Emak Baika è del 1926 e mostra le altre tecniche filmiche quali l’esposizione multipla e l’effetto flou. Le forme geometriche sono le protagoniste assolute, scandite dal bianco e nero che illumina la sala inchiodando il pubblico al chiaroscuro. I volti, le parole, gli oggetti danzano accostati seppur distanti per funzione, verso un senso a crescere, oltre le immagini, più nelle sensazioni che nella logica.
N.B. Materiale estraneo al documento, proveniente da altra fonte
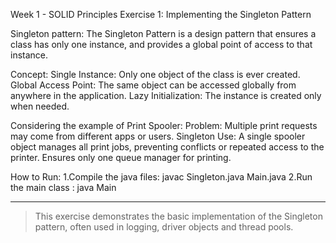 Week 1 - SOLID Principles
Exercise 1: Implementing the Singleton Pattern

Singleton pattern:
The Singleton Pattern is a design pattern that ensures a class has only one instance, and provides a global point of access to that instance.

Concept:
Single Instance: Only one object of the class is ever created.
Global Access Point: The same object can be accessed globally from anywhere in the application.
Lazy Initialization: The instance is created only when needed.

Considering the example of Print Spooler:
Problem: Multiple print requests may come from different apps or users.
Singleton Use: A single spooler object manages all print jobs, preventing conflicts or repeated access to the printer.
Ensures only one queue manager for printing.

How to Run:
1.Compile the java files: javac Singleton.java Main.java
2.Run the main class    : java Main


---

>This exercise demonstrates the basic implementation of the Singleton pattern, often used in logging, driver objects and thread pools.
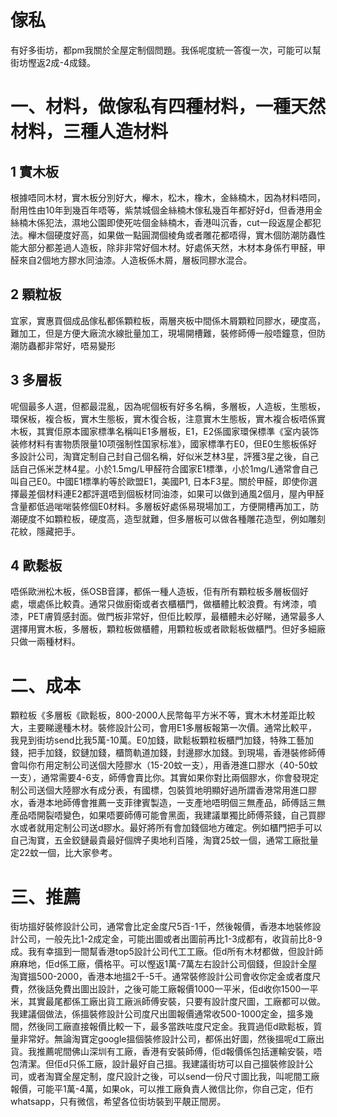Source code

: # 傢私

有好多街坊，都pm我關於全屋定制個問題。我係呢度統一答復一次，可能可以幫街坊慳返2成-4成錢。

# 一、材料，做傢私有四種材料，一種天然材料，三種人造材料

## 1 實木板

根據唔同木材，實木板分別好大，櫸木，松木，橡木，金絲楠木，因為材料唔同，耐用性由10年到幾百年唔等，紫禁城個金絲楠木傢私幾百年都好好d，但香港用金絲楠木係犯法，濕地公園即使死咗個金絲楠木，香港叫沉香，cut一段返屋企都犯法。櫸木個硬度好高，如果做一點圓潤個棱角或者雕花都唔得，實木個防潮防蟲性能大部分都差過人造板，除非非常好個木材。好處係天然，木材本身係冇甲醛，甲醛來自2個地方膠水同油漆。人造板係木屑，層板同膠水混合。

## 2 顆粒板

宜家，實惠買個成品傢私都係顆粒板，兩層夾板中間係木屑顆粒同膠水，硬度高，難加工，但是方便大廠流水線批量加工，現場開槽難，裝修師傅一般唔鐘意，但防潮防蟲都非常好，唔易變形

## 3 多層板

呢個最多人選，但都最混亂，因為呢個板有好多名稱，多層板，人造板，生態板，環保板，複合板，實木生態板，實木復合板，注意實木生態板，實木複合板唔係實木板，其實佢原本國家標準名稱叫E1多層板，E1，E2係國家環保標準《室内装饰装修材料有害物质限量10项强制性国家标准》，國家標準冇E0，但E0生態板係好多設計公司，淘寶定制自己封自己個名稱，好似米芝林3星，評獲3星之後，自己話自己係米芝林4星。小於1.5mg/L甲醛符合國家E1標準，小於1mg/L通常會自己叫自己E0。中國E1標準約等於歐盟E1，美國P1, 日本F3星。關於甲醛，即使你選擇最差個材料連E2都評選唔到個板材同油漆，如果可以做到通風2個月，屋內甲醛含量都低過啱啱裝修個E0材料。多層板好處係易現場加工，方便開槽再加工，防潮硬度不如顆粒板，硬度高，造型就難，但多層板可以做各種雕花造型，例如雕刻花紋，隱藏把手。

## 4 歐鬆板

唔係歐洲松木板，係OSB音譯，都係一種人造板，佢有所有顆粒板多層板個好處，壞處係比較貴。通常只做廚衛或者衣櫃櫃門，做櫃體比較浪費。有烤漆，噴漆，PET膚質感封面。做門板非常好，但佢比較厚，最櫃體未必好睇，通常最多人選擇用實木板，多層板，顆粒板做櫃體，用顆粒板或者歐鬆板做櫃門。但好多細廠只做一兩種材料。

# 二、成本

顆粒板《多層板《歐鬆板，800-2000人民幣每平方米不等，實木木材差距比較大，主要睇邊種木材。裝修設計公司，會用E1多層板報第一次價。通常比較平，我見到街坊send比我5萬-10萬。E0加錢，歐鬆板顆粒板櫃門加錢，特殊工藝加錢，把手加錢，鉸鏈加錢，櫃筒軌道加錢，封邊膠水加錢。到現場，香港裝修師傅會叫你冇用定制公司送個大陸膠水（15-20蚊一支），用香港進口膠水（40-50蚊一支），通常需要4-6支，師傅會賣比你。其實如果你對比兩個膠水，你會發現定制公司送個大陸膠水有成分表，有國標，包裝質地明顯好過所謂香港常用進口膠水，香港本地師傅會推薦一支菲律賓製造，一支產地唔明個三無產品，師傅話三無產品唔開裂唔變色，如果唔要師傅可能會黑面，我建議單獨比師傅茶錢，自己買膠水或者就用定制公司送d膠水。最好將所有會加錢個地方確定。例如櫃門把手可以自己淘寶，五金鉸鏈最貴最好個牌子奧地利百隆，淘寶25蚊一個，通常工廠批量定22蚊一個，比大家參考。

# 三、推薦

街坊搵好裝修設計公司，通常會比定金度尺5百-1千，然後報價，香港本地裝修設計公司，一般先比1-2成定金，可能出圖或者出圖前再比1-3成都有，收貨前比8-9成。我有幸搵到一間幫香港top5設計公司代工工廠。佢d所有木材都做，但設計師麻麻地，佢d係工廠，價格平。可以慳返1萬-7萬左右設計公司個錢，但設計全屋淘寶搵500-2000，香港本地搵2千-5千。通常裝修設計公司會收你定金或者度尺費，然後話免費出圖出設計，之後可能工廠報價1000一平米，佢d收你1500一平米，其實最尾都係工廠出貨工廠派師傅安裝，只要有設計度尺圖，工廠都可以做。我建議個做法，係搵裝修設計公司度尺出圖報價通常收500-1000定金，搵多幾間，然後同工廠直接報價比較一下，最多當跌咗度尺定金。我買過佢d歐鬆板，質量非常好。無論淘寶定google搵個裝修設計公司，都係出好圖，然後搵呢d工廠出貨。我推薦呢間佛山深圳有工廠，香港有安裝師傅，佢d報價係包括運輸安裝，唔包清潔。但佢d只係工廠，設計最好自己搵。我建議街坊可以自己搵裝修設計公司，或者淘寶全屋定制，度尺設計之後，可以send一份尺寸圖比我，叫呢間工廠報價，可能平1萬-4萬，如果ok，可以推工廠負責人微信比你，你自己定，佢冇whatsapp，只有微信，希望各位街坊裝到平靚正間房。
Del ready-made e di altre risonanze di concetto analogo: gli oggetti vengono estrapolati dal loro contesto solito e vengono introdotti in un circuito di altri sensi. Man Ray, così come Duchamp ad esempio, seguivano questa ispirazione, o volontà. Sullo stesso tracciato opera in modo similare Teardo il quale abbraccia i suoi strumenti non tradizionali come una campana, due coltelli, delle roncole e un paio di forbici e li fa convergere in qualche costola del suono. Connessioni. Poi, oltre questi oggetti quali materiali da sperimentazione, vengono aggiunti elementi armonici come il violino, la viola e la chitarra. Senza dimenticare la parte percussiva: componente importante in questa esibizione, non a caso il primo film inizia proprio con il suono di una campana.
La sorpresa annunciata ad inizio spettacolo prende posto sul palco e ha l’aspetto di ben quaranta chitarristi vestiti di nero che suonano per bene dieci minuti lo stesso motivo melodico in crescendo. Gli archi forgiano la tensione di mistero che viene enfatizzato e reso qualcosa di ineluttabile dalle percussioni. Intensi e ipnotici gli strumenti incedono, sono minuti di lunghi e immaginifici echi sonori.
In tutto appena cinquanta minuti, ma affascinanti e allusivi. Intenso Teardo, intensi tutti i musicisti che hanno partecipato a questa sorta di installazione sonora al cinema di Torino.